How and when to align to cache line size?

Question

In Dmitry Vyukov's excellent bounded mpmc queue written in C++ See: http://www.1024cores.net/home/lock-free-algorithms/queues/bounded-mpmc-queue

He adds some padding variables. I presume this is to make it align to a cache line for performance.

I have some questions.

Why is it done in this way?
Is it a portable method that will always work
In what cases would it be best to use __attribute__ ((aligned (64))) instead.

why would padding before a buffer pointer help with performance? isn't just the pointer loaded into the cache so it's really only the size of a pointer?

static size_t const     cacheline_size = 64;
typedef char            cacheline_pad_t [cacheline_size];

cacheline_pad_t         pad0_;
cell_t* const           buffer_;
size_t const            buffer_mask_;
cacheline_pad_t         pad1_;
std::atomic<size_t>     enqueue_pos_;
cacheline_pad_t         pad2_;
std::atomic<size_t>     dequeue_pos_;
cacheline_pad_t         pad3_;

Would this concept work under gcc for c code?

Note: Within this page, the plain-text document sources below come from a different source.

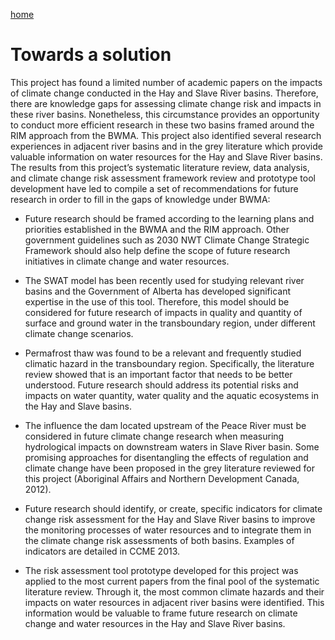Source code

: ---
---

[home](home.html)

# Towards a solution

This project has found a limited number of academic papers on the impacts of climate change conducted in the Hay and Slave River basins. Therefore, there are knowledge gaps for assessing climate change risk and impacts in these river basins. Nonetheless, this circumstance provides an opportunity to conduct more efficient research in these two basins framed around the RIM approach from the BWMA. This project also identified several research experiences in adjacent river basins and in the grey literature which provide valuable information on water resources for the Hay and Slave River basins. The results from this project’s systematic literature review, data analysis, and climate change risk assessment framework review and prototype tool development have led to compile a set of recommendations for future research in order to fill in the gaps of knowledge under BWMA:

*	Future research should be framed according to the learning plans and priorities established in the BWMA and the RIM approach. Other government guidelines such as 2030 NWT Climate Change Strategic Framework should also help define the scope of future research initiatives in climate change and water resources.

* The SWAT model has been recently used for studying relevant river basins and the Government of Alberta has developed significant expertise in the use of this tool. Therefore, this model should be considered for future research of impacts in quality and quantity of surface and ground water in the transboundary region, under different climate change scenarios.

* Permafrost thaw was found to be a relevant and frequently studied climatic hazard in the transboundary region. Specifically, the literature review showed that is an important factor that needs to be better understood. Future research should address its potential risks and impacts on water quantity, water quality and the aquatic ecosystems in the Hay and Slave basins.

* The influence the dam located upstream of the Peace River must be considered in future climate change research when measuring hydrological impacts on downstream waters in Slave River basin. Some promising approaches for disentangling the effects of regulation and climate change have been proposed in the grey literature reviewed for this project (Aboriginal Affairs and Northern Development Canada, 2012).

* Future research should identify, or create, specific indicators for climate change risk assessment for the Hay and Slave River basins to improve the monitoring processes of water resources and to integrate them in the climate change risk assessments of both basins. Examples of indicators are detailed in CCME 2013.

* The risk assessment tool prototype developed for this project was applied to the most current papers from the final pool of the systematic literature review. Through it, the most common climate hazards and their impacts on water resources in adjacent river basins were identified. This information would be valuable to frame future research on climate change and water resources in the Hay and Slave River basins. 
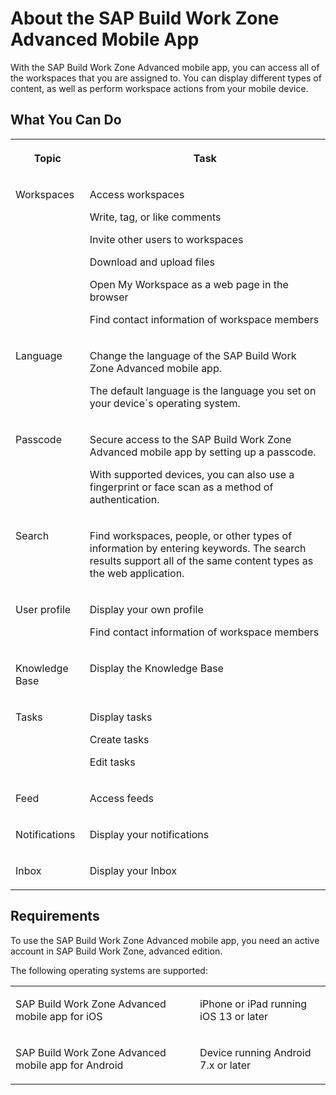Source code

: <!-- loio1b64c60e665a4024a16c149974386f4e -->

# About the SAP Build Work Zone Advanced Mobile App

With the SAP Build Work Zone Advanced mobile app, you can access all of the workspaces that you are assigned to. You can display different types of content, as well as perform workspace actions from your mobile device.



<a name="loio1b64c60e665a4024a16c149974386f4e__section_hq4_nsc_mkb"/>

## What You Can Do


<table>
<tr>
<th valign="top">

Topic



</th>
<th valign="top">

Task



</th>
</tr>
<tr>
<td valign="top">

Workspaces



</td>
<td valign="top">

Access workspaces

Write, tag, or like comments

Invite other users to workspaces

Download and upload files

Open My Workspace as a web page in the browser

Find contact information of workspace members



</td>
</tr>
<tr>
<td valign="top">

Language



</td>
<td valign="top">

Change the language of the SAP Build Work Zone Advanced mobile app.

The default language is the language you set on your device´s operating system.



</td>
</tr>
<tr>
<td valign="top">

Passcode



</td>
<td valign="top">

Secure access to the SAP Build Work Zone Advanced mobile app by setting up a passcode.

With supported devices, you can also use a fingerprint or face scan as a method of authentication.



</td>
</tr>
<tr>
<td valign="top">

Search



</td>
<td valign="top">

Find workspaces, people, or other types of information by entering keywords. The search results support all of the same content types as the web application.



</td>
</tr>
<tr>
<td valign="top">

User profile



</td>
<td valign="top">

Display your own profile

Find contact information of workspace members



</td>
</tr>
<tr>
<td valign="top">

Knowledge Base



</td>
<td valign="top">

Display the Knowledge Base



</td>
</tr>
<tr>
<td valign="top">

Tasks



</td>
<td valign="top">

Display tasks

Create tasks

Edit tasks



</td>
</tr>
<tr>
<td valign="top">

Feed



</td>
<td valign="top">

Access feeds



</td>
</tr>
<tr>
<td valign="top">

Notifications



</td>
<td valign="top">

Display your notifications



</td>
</tr>
<tr>
<td valign="top">

Inbox



</td>
<td valign="top">

Display your Inbox



</td>
</tr>
</table>



<a name="loio1b64c60e665a4024a16c149974386f4e__section_uvf_zwc_mkb"/>

## Requirements

To use the SAP Build Work Zone Advanced mobile app, you need an active account in SAP Build Work Zone, advanced edition.

The following operating systems are supported:


<table>
<tr>
<td valign="top">

SAP Build Work Zone Advanced mobile app for iOS



</td>
<td valign="top">

iPhone or iPad running iOS 13 or later



</td>
</tr>
<tr>
<td valign="top">

SAP Build Work Zone Advanced mobile app for Android



</td>
<td valign="top">

Device running Android 7.x or later



</td>
</tr>
</table>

why use the cacheline_size as pad size, rather than ( cacheline_size - sizeof( std::atomic ) ) ? — Y00, May 06 '20 at 17:38

Phil Miller · Accepted Answer · 2014-02-18T22:59:56.747

55

It's done this way so that different cores modifying different fields won't have to bounce the cache line containing both of them between their caches. In general, for a processor to access some data in memory, the entire cache line containing it must be in that processor's local cache. If it's modifying that data, that cache entry usually must be the only copy in any cache in the system (Exclusive mode in the MESI/MOESI-style cache coherence protocols). When separate cores try to modify different data that happens to live on the same cache line, and thus waste time moving that whole line back and forth, that's known as false sharing.

In the particular example you give, one core can be enqueueing an entry (reading (shared) buffer_ and writing (exclusive) only enqueue_pos_) while another dequeues (shared buffer_ and exclusive dequeue_pos_) without either core stalling on a cache line owned by the other.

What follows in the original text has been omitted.